— Problem to solve —
Copy each line below as it stands, but skip any picture it contains.

— Input data —
╭──
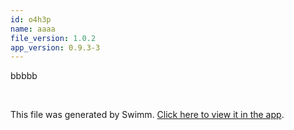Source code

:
 ```yaml
---
id: o4h3p
name: aaaa
file_version: 1.0.2
app_version: 0.9.3-3
---
```


bbbbb

<br/>

This file was generated by Swimm. [Click here to view it in the app](http://localhost:5000/repos/Z2l0aHViJTNBJTNBdDElM0ElM0FlcmFuLXN3aW1t/docs/o4h3p).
╰──
— Response area —
Source code

:
 ```yaml
---
id: o4h3p
name: aaaa
file_version: 1.0.2
app_version: 0.9.3-3
---
```


bbbbb

<br/>

This file was generated by Swimm. [Click here to view it in the app](http://localhost:5000/repos/Z2l0aHViJTNBJTNBdDElM0ElM0FlcmFuLXN3aW1t/docs/o4h3p).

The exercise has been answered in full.